> **TASK TO COMPLETE**
Extract only the lines running from the top of the entries to the line that holds "from scrapli_cfg.response import". Include that line and omit the pictures.

> **DATA PROVIDED**
----------------------------------------

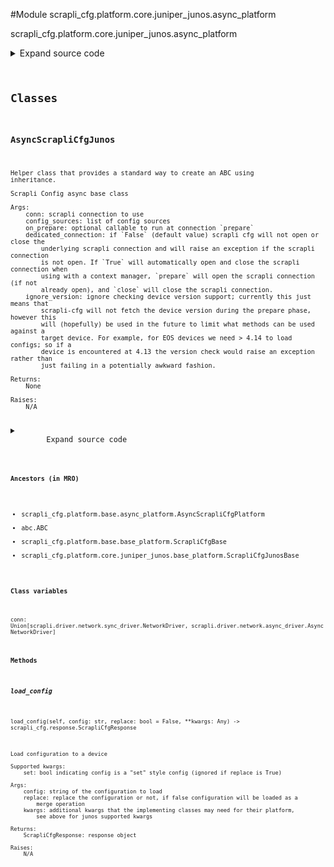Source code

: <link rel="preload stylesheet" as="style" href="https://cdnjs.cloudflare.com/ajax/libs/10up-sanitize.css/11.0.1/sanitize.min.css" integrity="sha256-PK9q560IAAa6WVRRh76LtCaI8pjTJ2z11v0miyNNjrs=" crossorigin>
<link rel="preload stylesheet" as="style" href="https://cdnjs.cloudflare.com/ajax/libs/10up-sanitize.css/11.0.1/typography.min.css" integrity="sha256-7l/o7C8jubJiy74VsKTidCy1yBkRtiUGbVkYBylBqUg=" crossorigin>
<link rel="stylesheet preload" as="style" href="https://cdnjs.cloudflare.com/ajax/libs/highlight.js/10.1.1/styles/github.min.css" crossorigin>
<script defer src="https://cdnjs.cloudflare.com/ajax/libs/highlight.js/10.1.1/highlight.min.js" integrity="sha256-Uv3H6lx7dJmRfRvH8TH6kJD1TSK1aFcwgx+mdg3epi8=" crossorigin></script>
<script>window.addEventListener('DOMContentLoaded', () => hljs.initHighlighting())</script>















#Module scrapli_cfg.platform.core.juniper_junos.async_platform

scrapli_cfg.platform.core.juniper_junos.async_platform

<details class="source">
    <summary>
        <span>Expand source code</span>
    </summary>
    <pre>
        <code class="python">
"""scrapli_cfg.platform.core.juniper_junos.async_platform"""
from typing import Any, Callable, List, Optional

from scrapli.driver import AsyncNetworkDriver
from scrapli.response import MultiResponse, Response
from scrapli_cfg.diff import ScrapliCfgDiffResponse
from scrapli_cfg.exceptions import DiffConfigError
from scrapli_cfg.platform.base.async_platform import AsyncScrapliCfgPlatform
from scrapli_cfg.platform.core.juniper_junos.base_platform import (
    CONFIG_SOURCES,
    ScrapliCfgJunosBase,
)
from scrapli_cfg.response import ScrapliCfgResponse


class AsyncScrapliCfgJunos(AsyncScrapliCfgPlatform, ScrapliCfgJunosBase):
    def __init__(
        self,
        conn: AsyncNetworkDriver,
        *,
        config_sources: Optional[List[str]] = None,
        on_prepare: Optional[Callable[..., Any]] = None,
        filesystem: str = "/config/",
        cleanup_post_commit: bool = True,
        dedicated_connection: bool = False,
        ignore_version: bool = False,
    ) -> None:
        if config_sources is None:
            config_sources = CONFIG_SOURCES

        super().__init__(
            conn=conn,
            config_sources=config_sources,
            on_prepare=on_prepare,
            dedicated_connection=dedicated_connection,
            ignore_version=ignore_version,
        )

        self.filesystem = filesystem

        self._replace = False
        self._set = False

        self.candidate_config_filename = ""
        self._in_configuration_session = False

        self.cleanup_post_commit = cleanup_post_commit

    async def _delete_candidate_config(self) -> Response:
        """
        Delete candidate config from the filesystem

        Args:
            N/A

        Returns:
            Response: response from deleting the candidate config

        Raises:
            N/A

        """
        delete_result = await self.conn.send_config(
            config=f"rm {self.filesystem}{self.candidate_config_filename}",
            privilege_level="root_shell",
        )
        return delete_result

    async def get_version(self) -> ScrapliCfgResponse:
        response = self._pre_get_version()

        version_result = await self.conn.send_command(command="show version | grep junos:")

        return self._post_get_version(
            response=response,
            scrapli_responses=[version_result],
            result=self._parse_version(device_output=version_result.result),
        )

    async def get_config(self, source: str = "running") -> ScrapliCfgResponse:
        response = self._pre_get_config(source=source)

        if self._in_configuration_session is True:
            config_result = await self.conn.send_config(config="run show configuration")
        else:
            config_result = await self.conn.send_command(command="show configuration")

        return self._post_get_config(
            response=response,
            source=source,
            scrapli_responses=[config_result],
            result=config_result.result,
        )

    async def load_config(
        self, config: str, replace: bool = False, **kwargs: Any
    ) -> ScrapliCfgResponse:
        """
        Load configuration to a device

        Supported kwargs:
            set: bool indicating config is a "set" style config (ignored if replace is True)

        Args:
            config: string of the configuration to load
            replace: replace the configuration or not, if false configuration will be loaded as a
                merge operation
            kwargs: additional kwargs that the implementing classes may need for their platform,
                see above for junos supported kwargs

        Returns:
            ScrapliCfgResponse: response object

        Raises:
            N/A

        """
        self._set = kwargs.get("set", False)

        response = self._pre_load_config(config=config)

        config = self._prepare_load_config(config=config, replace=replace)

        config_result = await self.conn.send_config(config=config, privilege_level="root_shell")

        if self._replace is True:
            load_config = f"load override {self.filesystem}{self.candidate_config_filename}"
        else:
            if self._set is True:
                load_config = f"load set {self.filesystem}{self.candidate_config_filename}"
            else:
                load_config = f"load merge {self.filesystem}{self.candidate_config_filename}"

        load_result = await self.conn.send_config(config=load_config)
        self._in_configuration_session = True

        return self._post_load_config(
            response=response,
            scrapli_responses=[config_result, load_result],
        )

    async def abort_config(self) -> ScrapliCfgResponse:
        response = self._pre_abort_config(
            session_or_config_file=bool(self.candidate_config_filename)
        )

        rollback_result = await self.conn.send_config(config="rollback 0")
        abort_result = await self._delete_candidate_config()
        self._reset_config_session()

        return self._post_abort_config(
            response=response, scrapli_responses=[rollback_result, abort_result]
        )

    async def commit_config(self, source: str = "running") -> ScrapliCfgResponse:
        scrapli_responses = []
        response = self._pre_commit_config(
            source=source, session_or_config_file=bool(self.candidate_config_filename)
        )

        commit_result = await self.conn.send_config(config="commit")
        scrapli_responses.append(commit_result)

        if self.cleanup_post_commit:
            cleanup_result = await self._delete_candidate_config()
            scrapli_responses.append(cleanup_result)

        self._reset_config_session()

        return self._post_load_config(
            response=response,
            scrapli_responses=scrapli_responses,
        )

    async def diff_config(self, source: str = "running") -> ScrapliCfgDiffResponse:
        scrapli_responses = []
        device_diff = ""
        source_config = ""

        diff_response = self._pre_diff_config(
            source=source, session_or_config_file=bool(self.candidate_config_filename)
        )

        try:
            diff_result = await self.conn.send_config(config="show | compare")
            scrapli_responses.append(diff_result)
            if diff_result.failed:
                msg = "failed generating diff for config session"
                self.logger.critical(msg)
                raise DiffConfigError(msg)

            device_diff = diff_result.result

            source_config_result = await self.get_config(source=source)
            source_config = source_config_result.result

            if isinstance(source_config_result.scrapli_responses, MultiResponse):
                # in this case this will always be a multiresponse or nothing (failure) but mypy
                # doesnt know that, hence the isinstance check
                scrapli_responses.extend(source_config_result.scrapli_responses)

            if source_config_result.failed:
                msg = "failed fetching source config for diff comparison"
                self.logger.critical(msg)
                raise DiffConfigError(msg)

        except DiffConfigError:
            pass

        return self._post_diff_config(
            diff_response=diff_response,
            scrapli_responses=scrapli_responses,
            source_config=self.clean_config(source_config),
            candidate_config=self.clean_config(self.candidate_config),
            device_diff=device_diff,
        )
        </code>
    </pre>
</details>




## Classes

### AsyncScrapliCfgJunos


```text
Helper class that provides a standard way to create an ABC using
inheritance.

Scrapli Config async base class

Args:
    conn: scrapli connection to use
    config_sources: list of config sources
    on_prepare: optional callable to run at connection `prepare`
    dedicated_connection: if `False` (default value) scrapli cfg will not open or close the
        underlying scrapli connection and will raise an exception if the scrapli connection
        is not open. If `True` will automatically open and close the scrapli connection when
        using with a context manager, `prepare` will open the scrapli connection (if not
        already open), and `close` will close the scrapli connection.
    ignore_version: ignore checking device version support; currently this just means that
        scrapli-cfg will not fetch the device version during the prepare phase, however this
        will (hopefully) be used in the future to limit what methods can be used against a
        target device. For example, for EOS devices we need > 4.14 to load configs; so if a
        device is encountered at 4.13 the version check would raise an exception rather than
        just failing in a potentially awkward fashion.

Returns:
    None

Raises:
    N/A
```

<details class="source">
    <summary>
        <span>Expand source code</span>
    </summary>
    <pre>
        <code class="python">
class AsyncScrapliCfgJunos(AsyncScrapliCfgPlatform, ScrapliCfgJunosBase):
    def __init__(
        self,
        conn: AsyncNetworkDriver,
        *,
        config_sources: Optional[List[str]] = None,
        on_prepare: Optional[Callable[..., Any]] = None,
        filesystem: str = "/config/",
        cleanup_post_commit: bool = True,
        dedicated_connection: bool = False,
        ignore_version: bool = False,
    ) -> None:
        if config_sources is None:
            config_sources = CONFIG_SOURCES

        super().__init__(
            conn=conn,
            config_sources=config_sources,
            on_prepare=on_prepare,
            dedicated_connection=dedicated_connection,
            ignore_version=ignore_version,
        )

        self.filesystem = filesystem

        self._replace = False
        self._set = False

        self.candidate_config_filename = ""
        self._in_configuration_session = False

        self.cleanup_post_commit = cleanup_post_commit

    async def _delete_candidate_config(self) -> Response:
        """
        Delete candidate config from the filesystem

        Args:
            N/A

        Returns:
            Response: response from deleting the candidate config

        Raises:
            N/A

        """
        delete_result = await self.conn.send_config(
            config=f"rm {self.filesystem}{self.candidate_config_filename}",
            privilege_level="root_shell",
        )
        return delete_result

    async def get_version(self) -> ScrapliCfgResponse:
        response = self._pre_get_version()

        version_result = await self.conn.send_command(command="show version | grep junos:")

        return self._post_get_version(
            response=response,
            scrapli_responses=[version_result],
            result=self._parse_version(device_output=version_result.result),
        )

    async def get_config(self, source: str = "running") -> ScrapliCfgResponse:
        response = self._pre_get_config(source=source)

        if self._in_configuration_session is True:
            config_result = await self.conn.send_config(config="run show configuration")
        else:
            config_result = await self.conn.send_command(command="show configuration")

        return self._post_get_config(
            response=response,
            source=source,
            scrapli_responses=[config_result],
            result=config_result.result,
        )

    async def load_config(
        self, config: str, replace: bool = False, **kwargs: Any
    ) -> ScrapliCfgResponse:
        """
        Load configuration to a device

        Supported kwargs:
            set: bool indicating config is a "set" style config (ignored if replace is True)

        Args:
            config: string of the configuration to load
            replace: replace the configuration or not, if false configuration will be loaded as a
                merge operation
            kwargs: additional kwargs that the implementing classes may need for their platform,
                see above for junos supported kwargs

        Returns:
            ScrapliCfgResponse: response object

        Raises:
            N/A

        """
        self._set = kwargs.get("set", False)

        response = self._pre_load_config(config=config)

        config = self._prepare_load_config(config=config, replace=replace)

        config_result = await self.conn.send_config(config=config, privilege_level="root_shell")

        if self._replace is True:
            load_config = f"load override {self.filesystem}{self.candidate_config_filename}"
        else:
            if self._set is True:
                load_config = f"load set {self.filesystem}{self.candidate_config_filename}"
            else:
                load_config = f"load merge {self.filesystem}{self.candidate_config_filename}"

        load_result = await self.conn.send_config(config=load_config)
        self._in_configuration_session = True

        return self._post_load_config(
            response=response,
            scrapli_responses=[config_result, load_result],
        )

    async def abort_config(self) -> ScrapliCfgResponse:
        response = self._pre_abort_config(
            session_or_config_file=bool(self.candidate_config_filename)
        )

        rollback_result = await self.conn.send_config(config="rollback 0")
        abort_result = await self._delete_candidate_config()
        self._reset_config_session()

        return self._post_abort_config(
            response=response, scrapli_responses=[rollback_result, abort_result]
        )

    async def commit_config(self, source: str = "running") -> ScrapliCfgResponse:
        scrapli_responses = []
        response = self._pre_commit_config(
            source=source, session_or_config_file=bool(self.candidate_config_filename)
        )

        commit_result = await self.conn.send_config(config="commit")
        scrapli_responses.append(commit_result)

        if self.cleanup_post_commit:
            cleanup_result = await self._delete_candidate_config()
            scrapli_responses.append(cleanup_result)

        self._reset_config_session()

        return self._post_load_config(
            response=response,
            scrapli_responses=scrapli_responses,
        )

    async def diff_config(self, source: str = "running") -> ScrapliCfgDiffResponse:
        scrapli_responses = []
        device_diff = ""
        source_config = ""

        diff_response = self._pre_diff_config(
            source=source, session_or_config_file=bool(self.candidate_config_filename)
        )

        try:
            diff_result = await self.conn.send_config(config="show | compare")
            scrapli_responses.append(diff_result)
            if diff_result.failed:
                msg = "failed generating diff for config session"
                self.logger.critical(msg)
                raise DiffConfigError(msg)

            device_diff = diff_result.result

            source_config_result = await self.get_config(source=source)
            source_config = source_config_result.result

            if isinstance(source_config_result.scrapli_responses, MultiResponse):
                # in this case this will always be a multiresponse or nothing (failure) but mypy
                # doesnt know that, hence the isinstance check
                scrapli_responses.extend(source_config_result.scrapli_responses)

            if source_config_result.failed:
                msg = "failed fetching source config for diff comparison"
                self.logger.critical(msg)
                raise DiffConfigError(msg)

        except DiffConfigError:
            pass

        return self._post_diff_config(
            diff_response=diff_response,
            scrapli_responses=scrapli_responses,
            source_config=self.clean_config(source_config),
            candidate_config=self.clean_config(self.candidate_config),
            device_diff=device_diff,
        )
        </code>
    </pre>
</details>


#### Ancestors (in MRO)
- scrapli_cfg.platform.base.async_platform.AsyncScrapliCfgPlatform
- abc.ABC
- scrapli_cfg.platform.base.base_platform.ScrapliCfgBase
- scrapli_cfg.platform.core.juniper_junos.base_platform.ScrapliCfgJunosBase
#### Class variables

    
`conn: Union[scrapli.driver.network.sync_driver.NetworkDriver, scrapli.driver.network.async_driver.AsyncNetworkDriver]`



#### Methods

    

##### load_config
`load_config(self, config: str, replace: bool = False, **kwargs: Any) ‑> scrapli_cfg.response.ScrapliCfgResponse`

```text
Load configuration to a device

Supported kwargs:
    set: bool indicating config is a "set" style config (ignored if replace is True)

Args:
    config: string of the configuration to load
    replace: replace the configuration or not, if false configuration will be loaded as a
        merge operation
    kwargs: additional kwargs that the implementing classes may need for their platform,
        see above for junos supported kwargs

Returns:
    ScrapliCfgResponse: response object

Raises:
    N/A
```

----------------------------------------

> **EXERCISE RESULT**
Source code

: <link rel="preload stylesheet" as="style" href="https://cdnjs.cloudflare.com/ajax/libs/10up-sanitize.css/11.0.1/sanitize.min.css" integrity="sha256-PK9q560IAAa6WVRRh76LtCaI8pjTJ2z11v0miyNNjrs=" crossorigin>
<link rel="preload stylesheet" as="style" href="https://cdnjs.cloudflare.com/ajax/libs/10up-sanitize.css/11.0.1/typography.min.css" integrity="sha256-7l/o7C8jubJiy74VsKTidCy1yBkRtiUGbVkYBylBqUg=" crossorigin>
<link rel="stylesheet preload" as="style" href="https://cdnjs.cloudflare.com/ajax/libs/highlight.js/10.1.1/styles/github.min.css" crossorigin>
<script defer src="https://cdnjs.cloudflare.com/ajax/libs/highlight.js/10.1.1/highlight.min.js" integrity="sha256-Uv3H6lx7dJmRfRvH8TH6kJD1TSK1aFcwgx+mdg3epi8=" crossorigin></script>
<script>window.addEventListener('DOMContentLoaded', () => hljs.initHighlighting())</script>















#Module scrapli_cfg.platform.core.juniper_junos.async_platform

scrapli_cfg.platform.core.juniper_junos.async_platform

<details class="source">
    <summary>
        <span>Expand source code</span>
    </summary>
    <pre>
        <code class="python">
"""scrapli_cfg.platform.core.juniper_junos.async_platform"""
from typing import Any, Callable, List, Optional

from scrapli.driver import AsyncNetworkDriver
from scrapli.response import MultiResponse, Response
from scrapli_cfg.diff import ScrapliCfgDiffResponse
from scrapli_cfg.exceptions import DiffConfigError
from scrapli_cfg.platform.base.async_platform import AsyncScrapliCfgPlatform
from scrapli_cfg.platform.core.juniper_junos.base_platform import (
    CONFIG_SOURCES,
    ScrapliCfgJunosBase,
)
from scrapli_cfg.response import ScrapliCfgResponse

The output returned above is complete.